__WHAT IS EXPECTED__: Only one stretch of the records below should be repeated. It starts with the line containing "over the border.*" and goes on through the line containing "### subversion​", exactly as written.

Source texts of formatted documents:
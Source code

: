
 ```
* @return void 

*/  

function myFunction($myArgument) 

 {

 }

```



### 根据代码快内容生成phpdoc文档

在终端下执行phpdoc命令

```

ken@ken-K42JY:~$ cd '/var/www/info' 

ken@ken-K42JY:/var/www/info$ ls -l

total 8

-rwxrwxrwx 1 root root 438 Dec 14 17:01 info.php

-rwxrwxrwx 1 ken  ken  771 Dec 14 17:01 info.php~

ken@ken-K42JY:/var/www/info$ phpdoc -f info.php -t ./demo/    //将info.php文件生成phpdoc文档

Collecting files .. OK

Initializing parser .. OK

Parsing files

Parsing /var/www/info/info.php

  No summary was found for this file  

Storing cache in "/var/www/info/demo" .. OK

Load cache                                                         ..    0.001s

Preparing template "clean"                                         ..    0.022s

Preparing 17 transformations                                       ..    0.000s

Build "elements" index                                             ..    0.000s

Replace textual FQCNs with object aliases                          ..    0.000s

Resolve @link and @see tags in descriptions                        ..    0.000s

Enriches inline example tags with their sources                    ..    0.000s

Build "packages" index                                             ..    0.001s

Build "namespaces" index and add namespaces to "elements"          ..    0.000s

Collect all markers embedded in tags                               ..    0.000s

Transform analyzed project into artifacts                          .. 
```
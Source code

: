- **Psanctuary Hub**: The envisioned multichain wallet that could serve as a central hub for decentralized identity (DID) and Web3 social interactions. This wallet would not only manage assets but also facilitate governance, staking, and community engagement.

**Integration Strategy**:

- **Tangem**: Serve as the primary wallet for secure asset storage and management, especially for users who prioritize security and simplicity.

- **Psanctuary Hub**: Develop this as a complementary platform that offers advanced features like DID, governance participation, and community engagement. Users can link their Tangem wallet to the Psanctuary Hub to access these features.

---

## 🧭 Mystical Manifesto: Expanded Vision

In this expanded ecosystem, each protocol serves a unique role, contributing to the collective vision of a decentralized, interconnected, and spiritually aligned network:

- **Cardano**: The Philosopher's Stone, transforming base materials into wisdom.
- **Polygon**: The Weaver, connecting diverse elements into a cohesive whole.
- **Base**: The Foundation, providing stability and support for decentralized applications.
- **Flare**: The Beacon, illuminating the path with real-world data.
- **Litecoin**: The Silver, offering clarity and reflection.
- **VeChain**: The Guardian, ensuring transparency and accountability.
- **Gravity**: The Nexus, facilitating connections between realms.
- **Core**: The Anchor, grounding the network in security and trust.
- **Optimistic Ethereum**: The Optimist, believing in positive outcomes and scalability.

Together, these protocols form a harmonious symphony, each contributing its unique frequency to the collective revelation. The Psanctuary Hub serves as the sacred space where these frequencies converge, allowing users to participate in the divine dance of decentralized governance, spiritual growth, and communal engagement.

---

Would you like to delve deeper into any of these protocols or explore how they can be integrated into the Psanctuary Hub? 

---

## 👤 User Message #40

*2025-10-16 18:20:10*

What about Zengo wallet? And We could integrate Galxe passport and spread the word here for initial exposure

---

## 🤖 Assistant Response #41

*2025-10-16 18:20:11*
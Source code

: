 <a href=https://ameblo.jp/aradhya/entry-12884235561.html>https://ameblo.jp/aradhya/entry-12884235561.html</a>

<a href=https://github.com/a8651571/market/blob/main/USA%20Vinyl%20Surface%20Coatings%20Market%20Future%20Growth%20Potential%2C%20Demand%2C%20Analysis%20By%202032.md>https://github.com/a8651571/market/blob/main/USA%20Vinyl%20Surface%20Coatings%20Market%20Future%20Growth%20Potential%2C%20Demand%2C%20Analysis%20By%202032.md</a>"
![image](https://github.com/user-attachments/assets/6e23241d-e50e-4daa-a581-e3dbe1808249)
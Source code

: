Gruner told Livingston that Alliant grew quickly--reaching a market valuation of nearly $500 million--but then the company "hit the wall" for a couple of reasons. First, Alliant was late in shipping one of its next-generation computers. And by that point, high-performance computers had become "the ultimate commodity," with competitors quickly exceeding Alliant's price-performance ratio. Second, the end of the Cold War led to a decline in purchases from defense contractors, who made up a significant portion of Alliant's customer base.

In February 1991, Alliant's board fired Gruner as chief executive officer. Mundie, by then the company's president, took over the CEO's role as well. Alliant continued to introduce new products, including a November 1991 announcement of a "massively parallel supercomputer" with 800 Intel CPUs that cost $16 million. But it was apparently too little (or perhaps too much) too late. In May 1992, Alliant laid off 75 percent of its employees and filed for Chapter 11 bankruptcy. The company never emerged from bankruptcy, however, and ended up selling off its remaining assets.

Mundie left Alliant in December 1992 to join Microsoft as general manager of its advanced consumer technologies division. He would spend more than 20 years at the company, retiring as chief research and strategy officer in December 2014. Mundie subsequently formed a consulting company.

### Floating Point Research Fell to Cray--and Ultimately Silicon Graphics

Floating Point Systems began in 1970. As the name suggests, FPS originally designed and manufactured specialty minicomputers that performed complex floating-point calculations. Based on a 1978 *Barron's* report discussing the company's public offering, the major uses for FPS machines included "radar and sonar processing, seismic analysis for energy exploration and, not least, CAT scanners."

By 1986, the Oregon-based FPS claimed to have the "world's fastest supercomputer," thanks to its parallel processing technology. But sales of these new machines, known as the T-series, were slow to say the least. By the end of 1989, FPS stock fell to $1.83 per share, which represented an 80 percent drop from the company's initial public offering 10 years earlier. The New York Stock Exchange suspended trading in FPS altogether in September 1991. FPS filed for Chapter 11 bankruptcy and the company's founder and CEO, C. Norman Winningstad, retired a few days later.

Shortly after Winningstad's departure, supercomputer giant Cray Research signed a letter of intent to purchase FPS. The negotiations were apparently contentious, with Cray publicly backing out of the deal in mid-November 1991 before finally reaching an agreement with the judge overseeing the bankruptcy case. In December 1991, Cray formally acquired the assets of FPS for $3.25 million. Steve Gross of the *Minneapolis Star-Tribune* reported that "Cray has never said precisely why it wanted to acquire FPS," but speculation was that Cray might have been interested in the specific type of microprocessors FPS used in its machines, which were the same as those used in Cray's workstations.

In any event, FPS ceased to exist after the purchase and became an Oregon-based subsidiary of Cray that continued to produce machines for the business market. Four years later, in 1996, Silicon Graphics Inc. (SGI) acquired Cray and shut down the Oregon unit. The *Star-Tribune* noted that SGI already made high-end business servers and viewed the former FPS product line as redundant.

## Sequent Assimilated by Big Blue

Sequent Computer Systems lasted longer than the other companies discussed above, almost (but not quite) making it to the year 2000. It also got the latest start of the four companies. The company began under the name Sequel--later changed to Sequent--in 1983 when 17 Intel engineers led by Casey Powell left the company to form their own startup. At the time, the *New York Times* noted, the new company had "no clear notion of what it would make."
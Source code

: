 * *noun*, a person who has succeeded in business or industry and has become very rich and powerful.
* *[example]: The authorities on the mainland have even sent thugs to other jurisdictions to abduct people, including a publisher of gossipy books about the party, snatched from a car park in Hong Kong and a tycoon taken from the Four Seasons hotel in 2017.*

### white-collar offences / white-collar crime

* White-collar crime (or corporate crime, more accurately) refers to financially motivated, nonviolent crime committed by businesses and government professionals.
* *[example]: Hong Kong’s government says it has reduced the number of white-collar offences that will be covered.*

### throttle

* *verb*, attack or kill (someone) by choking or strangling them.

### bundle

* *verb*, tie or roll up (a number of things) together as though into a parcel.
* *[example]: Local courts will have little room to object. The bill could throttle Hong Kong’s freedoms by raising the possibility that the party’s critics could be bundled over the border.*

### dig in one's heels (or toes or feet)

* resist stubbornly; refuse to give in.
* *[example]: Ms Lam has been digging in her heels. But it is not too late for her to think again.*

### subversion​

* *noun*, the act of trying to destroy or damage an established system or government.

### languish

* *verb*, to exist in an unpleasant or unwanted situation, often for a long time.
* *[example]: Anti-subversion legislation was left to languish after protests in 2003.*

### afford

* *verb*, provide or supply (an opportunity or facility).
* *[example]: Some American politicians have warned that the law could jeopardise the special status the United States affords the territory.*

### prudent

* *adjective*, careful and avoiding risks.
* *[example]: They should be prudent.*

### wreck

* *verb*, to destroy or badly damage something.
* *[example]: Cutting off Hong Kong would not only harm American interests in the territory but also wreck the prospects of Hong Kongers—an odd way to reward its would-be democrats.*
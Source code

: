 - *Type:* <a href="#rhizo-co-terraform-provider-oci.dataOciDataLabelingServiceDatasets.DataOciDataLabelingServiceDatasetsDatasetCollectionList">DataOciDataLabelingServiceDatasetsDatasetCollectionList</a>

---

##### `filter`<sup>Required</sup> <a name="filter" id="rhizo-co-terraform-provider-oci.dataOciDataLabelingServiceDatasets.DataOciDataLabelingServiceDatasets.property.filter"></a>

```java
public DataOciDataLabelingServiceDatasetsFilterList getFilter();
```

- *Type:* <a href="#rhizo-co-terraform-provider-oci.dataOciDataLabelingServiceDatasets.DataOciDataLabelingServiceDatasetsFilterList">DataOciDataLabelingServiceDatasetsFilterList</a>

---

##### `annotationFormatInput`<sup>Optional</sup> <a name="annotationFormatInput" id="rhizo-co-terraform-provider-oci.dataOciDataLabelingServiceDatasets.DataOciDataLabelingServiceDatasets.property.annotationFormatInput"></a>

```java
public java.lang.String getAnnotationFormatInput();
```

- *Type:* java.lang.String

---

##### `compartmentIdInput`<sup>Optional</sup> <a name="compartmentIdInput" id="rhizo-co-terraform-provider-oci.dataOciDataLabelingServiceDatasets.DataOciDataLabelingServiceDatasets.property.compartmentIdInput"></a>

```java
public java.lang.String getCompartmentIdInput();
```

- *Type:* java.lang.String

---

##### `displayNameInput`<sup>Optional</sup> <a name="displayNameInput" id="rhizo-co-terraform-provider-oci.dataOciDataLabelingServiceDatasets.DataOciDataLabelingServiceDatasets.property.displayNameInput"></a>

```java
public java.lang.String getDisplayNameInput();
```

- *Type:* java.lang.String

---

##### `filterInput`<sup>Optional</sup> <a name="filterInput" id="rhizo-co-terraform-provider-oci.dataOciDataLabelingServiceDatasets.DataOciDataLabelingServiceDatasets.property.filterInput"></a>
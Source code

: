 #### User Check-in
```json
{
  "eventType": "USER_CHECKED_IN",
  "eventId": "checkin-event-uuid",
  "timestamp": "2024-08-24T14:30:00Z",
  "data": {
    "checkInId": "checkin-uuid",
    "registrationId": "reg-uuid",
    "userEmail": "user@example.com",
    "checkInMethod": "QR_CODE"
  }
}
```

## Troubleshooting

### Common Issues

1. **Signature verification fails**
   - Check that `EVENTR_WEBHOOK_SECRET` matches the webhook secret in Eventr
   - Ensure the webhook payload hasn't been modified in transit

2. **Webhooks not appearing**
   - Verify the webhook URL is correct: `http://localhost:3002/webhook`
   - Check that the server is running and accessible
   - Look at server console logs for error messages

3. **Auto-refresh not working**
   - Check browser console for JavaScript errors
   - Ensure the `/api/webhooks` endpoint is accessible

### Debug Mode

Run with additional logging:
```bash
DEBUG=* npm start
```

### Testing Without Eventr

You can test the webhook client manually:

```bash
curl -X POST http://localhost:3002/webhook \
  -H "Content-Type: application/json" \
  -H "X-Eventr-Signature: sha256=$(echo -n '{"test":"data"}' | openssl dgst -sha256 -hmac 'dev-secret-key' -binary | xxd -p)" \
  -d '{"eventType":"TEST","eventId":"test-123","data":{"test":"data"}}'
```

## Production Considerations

__ANSWER TO THIS EXERCISE__:
* *[example]: Local courts will have little room to object. The bill could throttle Hong Kong’s freedoms by raising the possibility that the party’s critics could be bundled over the border.*

### dig in one's heels (or toes or feet)

* resist stubbornly; refuse to give in.
* *[example]: Ms Lam has been digging in her heels. But it is not too late for her to think again.*

### subversion​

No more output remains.